And Now Comes the Departure

29 Playtime

Playtime is my kind of film, because it is so reliant on its visuals. I've always considered visuals to be my favorite element of cinema (if I were forced to pick a favorite) because pictures transcend words and shatter language barriers. The beauty of Playtime is that anyone in the world can watch it and be delighted by its various gags. What Playtime asks of us is nothing too daunting and I don't see the film as intimidating. We are not tied down to the story and we are free to roam the space of the frame. We are tourists in the film, and its inherently visual nature should speak to people of all languages.

If we can be tourists in our own home, town, or city, we will realize how many delightful details there are. The final scenes of Playtime, for instance, are like a wonderful farewell to the tourists. It's as if the city is begging them to stay and enjoy their carnival for just a little longer (and the traffic circle is decidedly like a merry-go-round).

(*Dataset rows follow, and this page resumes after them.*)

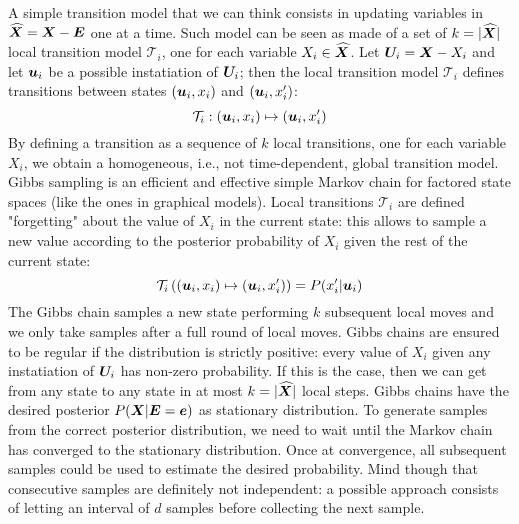 A simple transition model that we can think consists in updating variables in $\widehat{\bm{X}}=\bm{X}-\bm{E}$ one at a time. Such model can be seen as made of a set of $k=\vert\widehat{\bm{X}}\vert$ local transition model $\mathcal{T}_i$, one for each variable $X_i\in\widehat{\bm{X}}$. Let $\bm{U}_i=\bm{X}-X_i$ and let $\bm{u}_i$ be a possible instatiation of $\bm{U}_i$; then the local transition model $\mathcal{T}_i$ defines transitions between states $(\bm{u}_i, x_i)$ and $(\bm{u}_i, x_i')$:
\[\mathcal{T}_i:(\bm{u}_i, x_i)\mapsto (\bm{u}_i, x_i') \]
By defining a transition as a sequence of $k$ local transitions, one for each variable $X_i$, we obtain a homogeneous, i.e., not time-dependent, global transition model. 
Gibbs sampling is an efficient and effective simple Markov chain for factored state spaces (like the ones in graphical models). \newline
Local transitions $\mathcal{T}_i$ are defined "forgetting" about the value of $X_i$ in the current state: this allows to sample a new value according to the posterior probability of $X_i$ given the rest of the current state:
\[\mathcal{T}_i\left((\bm{u}_i,x_i)\mapsto(\bm{u}_i, x_i')\right)=P(x_i'\vert\bm{u}_i)\]
The Gibbs chain samples a new state performing $k$ subsequent local moves and we only take samples after a full round of local moves. \newline
Gibbs chains are ensured to be regular if the distribution is strictly positive: every value of $X_i$ given any instatiation of $\bm{U}_i$ has non-zero probability. If this is the case, then we can get from any state to any state in at most $k=\vert\widehat{\bm{X}}\vert$ local steps. \newline
Gibbs chains have the desired posterior $P(\bm{X}\vert \bm{E}=\bm{e})$ as stationary distribution. \newline
To generate samples from the correct posterior distribution, we need to wait until the Markov chain has converged to the stationary distribution. Once at convergence, all subsequent samples could be used to estimate the desired probability. \newline
Mind though that consecutive samples are definitely not independent: a possible approach consists of letting an interval of $d$ samples before collecting the next sample. 
%
%
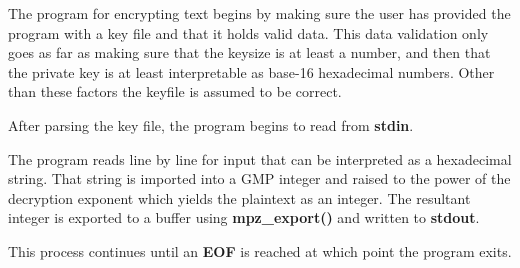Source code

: The program for encrypting text begins by making sure the user has provided the program with a key file and that it holds valid data.
This data validation only goes as far as making sure that the keysize is at least a number, and then that the private key is at least interpretable as base-16 hexadecimal numbers. 
Other than these factors the keyfile is assumed to be correct.


After parsing the key file, the program begins to read from \textbf{stdin}. 

The program reads line by line for input that can be interpreted as a hexadecimal string.
That string is imported into a GMP integer and raised to the power of the decryption exponent which yields the plaintext as an integer.
The resultant integer is exported to a buffer using \textbf{mpz\_export()} and written to \textbf{stdout}.

This process continues until an \textbf{EOF} is reached at which point the program exits.
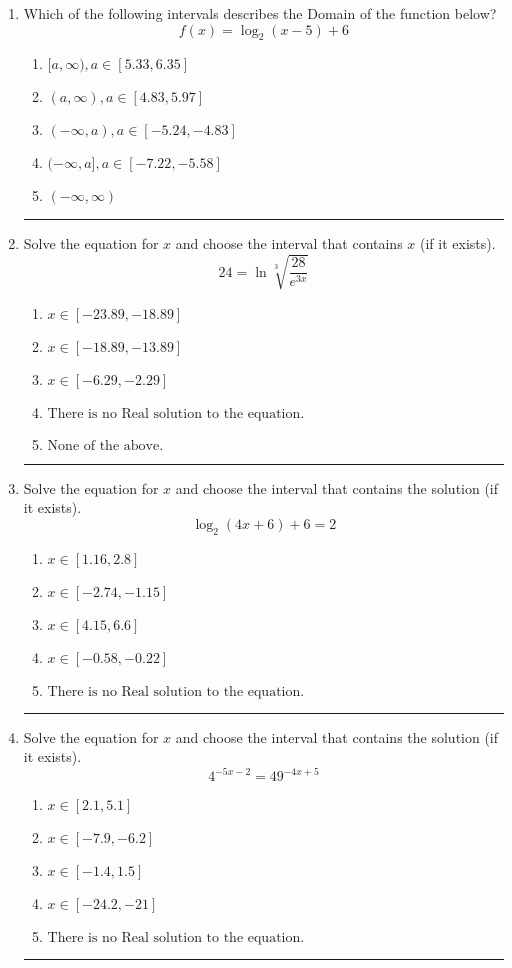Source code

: \documentclass[14pt]{extbook}
\newcommand{\litem}[1]{\item#1\hspace*{-1cm}\rule{\textwidth}{0.4pt}}
\begin{document}
\begin{enumerate}
{\begin{enumerate}[label=\Alph*.]
\end{enumerate} }
\litem{
Which of the following intervals describes the Domain of the function below?\[ f(x) = \log_2{(x-5)}+6 \]\begin{enumerate}[label=\Alph*.]
\item \( [a, \infty), a \in [5.33, 6.35] \)
\item \( (a, \infty), a \in [4.83, 5.97] \)
\item \( (-\infty, a), a \in [-5.24, -4.83] \)
\item \( (-\infty, a], a \in [-7.22, -5.58] \)
\item \( (-\infty, \infty) \)

\end{enumerate} }
\litem{
 Solve the equation for $x$ and choose the interval that contains $x$ (if it exists).\[  24 = \ln{\sqrt[3]{\frac{28}{e^{3x}}}} \]\begin{enumerate}[label=\Alph*.]
\item \( x \in [-23.89, -18.89] \)
\item \( x \in [-18.89, -13.89] \)
\item \( x \in [-6.29, -2.29] \)
\item \( \text{There is no Real solution to the equation.} \)
\item \( \text{None of the above.} \)

\end{enumerate} }
\litem{
Solve the equation for $x$ and choose the interval that contains the solution (if it exists).\[ \log_{2}{(4x+6)}+6 = 2 \]\begin{enumerate}[label=\Alph*.]
\item \( x \in [1.16, 2.8] \)
\item \( x \in [-2.74, -1.15] \)
\item \( x \in [4.15, 6.6] \)
\item \( x \in [-0.58, -0.22] \)
\item \( \text{There is no Real solution to the equation.} \)

\end{enumerate} }
\litem{
Solve the equation for $x$ and choose the interval that contains the solution (if it exists).\[ 4^{-5x-2} = 49^{-4x+5} \]\begin{enumerate}[label=\Alph*.]
\item \( x \in [2.1, 5.1] \)
\item \( x \in [-7.9, -6.2] \)
\item \( x \in [-1.4, 1.5] \)
\item \( x \in [-24.2, -21] \)
\item \( \text{There is no Real solution to the equation.} \)


\end{enumerate}}
\end{enumerate}
\end{document}
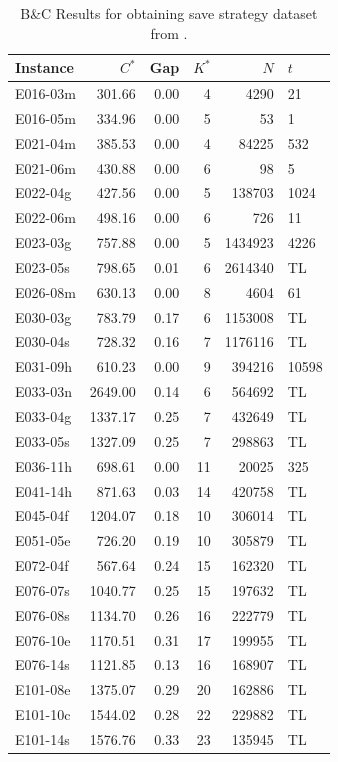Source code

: \begin{table}
    \centering
    \begin{tabular}{lrrrrl}
        \toprule
        Instance & $C^*$   & Gap  & $K^*$ & $N$     & $t$   \\
        \midrule
        E016-03m & 301.66  & 0.00 & 4     & 4290    & 21    \\
        E016-05m & 334.96  & 0.00 & 5     & 53      & 1     \\
        E021-04m & 385.53  & 0.00 & 4     & 84225   & 532   \\
        E021-06m & 430.88  & 0.00 & 6     & 98      & 5     \\
        E022-04g & 427.56  & 0.00 & 5     & 138703  & 1024  \\
        E022-06m & 498.16  & 0.00 & 6     & 726     & 11    \\
        E023-03g & 757.88  & 0.00 & 5     & 1434923 & 4226  \\
        E023-05s & 798.65  & 0.01 & 6     & 2614340 & TL    \\
        E026-08m & 630.13  & 0.00 & 8     & 4604    & 61    \\
        E030-03g & 783.79  & 0.17 & 6     & 1153008 & TL    \\
        E030-04s & 728.32  & 0.16 & 7     & 1176116 & TL    \\
        E031-09h & 610.23  & 0.00 & 9     & 394216  & 10598 \\
        E033-03n & 2649.00 & 0.14 & 6     & 564692  & TL    \\
        E033-04g & 1337.17 & 0.25 & 7     & 432649  & TL    \\
        E033-05s & 1327.09 & 0.25 & 7     & 298863  & TL    \\
        E036-11h & 698.61  & 0.00 & 11    & 20025   & 325   \\
        E041-14h & 871.63  & 0.03 & 14    & 420758  & TL    \\
        E045-04f & 1204.07 & 0.18 & 10    & 306014  & TL    \\
        E051-05e & 726.20  & 0.19 & 10    & 305879  & TL    \\
        E072-04f & 567.64  & 0.24 & 15    & 162320  & TL    \\
        E076-07s & 1040.77 & 0.25 & 15    & 197632  & TL    \\
        E076-08s & 1134.70 & 0.26 & 16    & 222779  & TL    \\
        E076-10e & 1170.51 & 0.31 & 17    & 199955  & TL    \\
        E076-14s & 1121.85 & 0.13 & 16    & 168907  & TL    \\
        E101-08e & 1375.07 & 0.29 & 20    & 162886  & TL    \\
        E101-10c & 1544.02 & 0.28 & 22    & 229882  & TL    \\
        E101-14s & 1576.76 & 0.33 & 23    & 135945  & TL    \\
        \bottomrule
    \end{tabular}
    \caption{B\&C Results for obtaining save strategy dataset from \gendreauDataSet.}
    \label{tab:bc_results_gendreau}
\end{table}

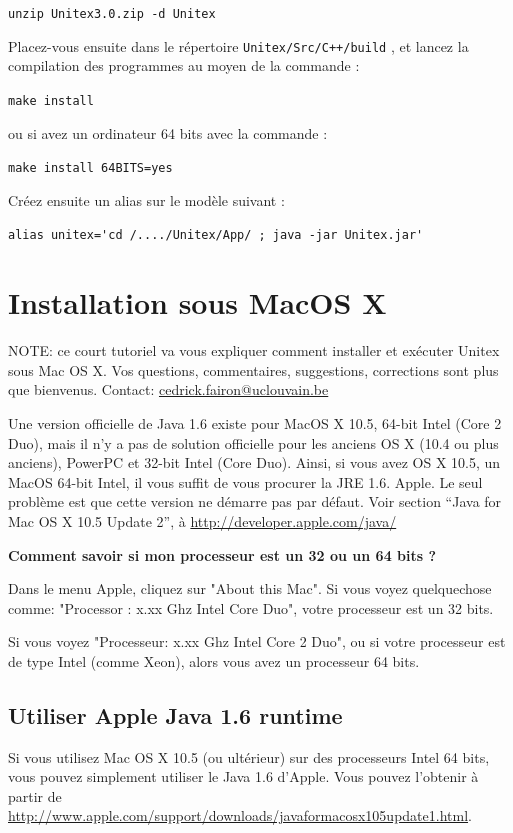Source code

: \bigskip \noindent \verb$unzip Unitex3.0.zip -d Unitex$

\bigskip
\noindent Placez-vous ensuite dans le répertoire \verb|Unitex/Src/C++/build|                                     , et lancez la compilation des
programmes au moyen de la commande :


\bigskip \verb+make install+

\bigskip
\noindent ou si avez un ordinateur 64 bits avec la commande :
 
\bigskip \verb+make install 64BITS=yes+

\bigskip
\noindent Créez ensuite un alias sur le modèle suivant :

\bigskip \verb$alias unitex='cd /..../Unitex/App/ ; java -jar Unitex.jar'$


\section{Installation sous MacOS X}
\label{section-macos-install}
\noindent NOTE: ce court tutoriel va vous expliquer comment installer et exécuter Unitex sous Mac OS
X. Vos questions, commentaires, suggestions,
corrections sont plus que bienvenus.
\noindent Contact: \url{cedrick.fairon@uclouvain.be}

\bigskip
\noindent Une version officielle de Java 1.6 existe pour MacOS X 10.5, 64-bit Intel 
(Core 2 Duo), mais il n'y a pas de solution officielle pour les anciens OS X (10.4 ou plus anciens),
PowerPC et 32-bit Intel (Core Duo). Ainsi,
 si vous avez OS X 10.5, un MacOS 64-bit Intel, il vous suffit de vous procurer
	la JRE 1.6. Apple. Le seul problème est que cette version ne démarre pas par défaut.
	Voir section ``Java for Mac OS X 10.5 Update 2'', à \url{http://developer.apple.com/java/}


\noindent\textbf{Comment savoir si mon processeur est un 32 ou un 64 bits ?}

\noindent Dans le menu Apple, cliquez sur "About this Mac". Si vous voyez quelquechose comme:
"Processor : x.xx Ghz Intel Core Duo", votre processeur est un 32 bits.

\bigskip
\noindent Si vous voyez "Processeur: x.xx Ghz Intel Core 2 Duo", ou si votre
processeur est de type Intel (comme Xeon), alors vous avez un processeur 64 bits.

\subsection{Utiliser Apple Java 1.6 runtime}
\bigskip{}
\noindent Si vous utilisez Mac OS X 10.5 (ou ultérieur) sur des processeurs Intel 64 bits, vous pouvez simplement utiliser le Java 1.6 d'Apple. Vous pouvez l'obtenir à partir de \url{http://www.apple.com/support/downloads/javaformacosx105update1.html}.

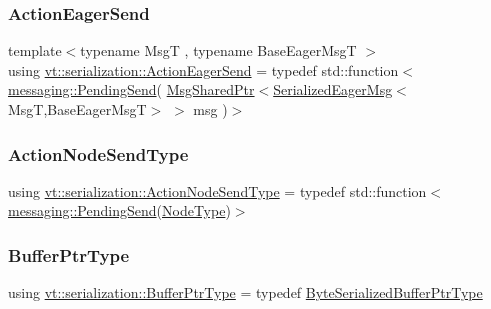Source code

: \mbox{\label{namespacevt_1_1serialization_a009aa1de8d42a3c97643b947fcc6f0b6}} 
\subsubsection{\texorpdfstring{Action\+Eager\+Send}{ActionEagerSend}}
{\footnotesize\ttfamily template$<$typename MsgT , typename Base\+Eager\+MsgT $>$ \\
using \hyperlink{namespacevt_1_1serialization_a009aa1de8d42a3c97643b947fcc6f0b6}{vt\+::serialization\+::\+Action\+Eager\+Send} = typedef std\+::function$<$\hyperlink{structvt_1_1messaging_1_1_pending_send}{messaging\+::\+Pending\+Send}( \hyperlink{namespacevt_ab2b3d506ec8e8d1540aede826d84a239}{Msg\+Shared\+Ptr}$<$\hyperlink{namespacevt_1_1serialization_ac8b37425f8316a800cdb0b0f0f8a6438}{Serialized\+Eager\+Msg}$<$MsgT,Base\+Eager\+MsgT$>$ $>$ msg )$>$}

\mbox{\label{namespacevt_1_1serialization_ad4f189ca4817d31b73436c92bca55deb}} 
\subsubsection{\texorpdfstring{Action\+Node\+Send\+Type}{ActionNodeSendType}}
{\footnotesize\ttfamily using \hyperlink{namespacevt_1_1serialization_ad4f189ca4817d31b73436c92bca55deb}{vt\+::serialization\+::\+Action\+Node\+Send\+Type} = typedef std\+::function$<$\hyperlink{structvt_1_1messaging_1_1_pending_send}{messaging\+::\+Pending\+Send}(\hyperlink{namespacevt_a866da9d0efc19c0a1ce79e9e492f47e2}{Node\+Type})$>$}

\mbox{\label{namespacevt_1_1serialization_a88fa9b491e54f71b1a16d8464e5fc0a9}} 
\subsubsection{\texorpdfstring{Buffer\+Ptr\+Type}{BufferPtrType}}
{\footnotesize\ttfamily using \hyperlink{namespacevt_1_1serialization_a88fa9b491e54f71b1a16d8464e5fc0a9}{vt\+::serialization\+::\+Buffer\+Ptr\+Type} = typedef \hyperlink{namespacevt_1_1serialization_a8f2372c7f89aee28287323667fac2cf5}{Byte\+Serialized\+Buffer\+Ptr\+Type}}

The film is akin to as if we were sitting on a park bench or in a crowded market and just observing whatever comes our way. We may zone out, but something is bound to capture our eye. It's the little things that are so delightful and make life worth living (I'm repeating myself, I know), and many of the films I like acknowledge this. Sometimes, we may lose sight of this, which is precisely why a vacation can be so invigorating and refresh our view of the world and its wonderful details and coincidences.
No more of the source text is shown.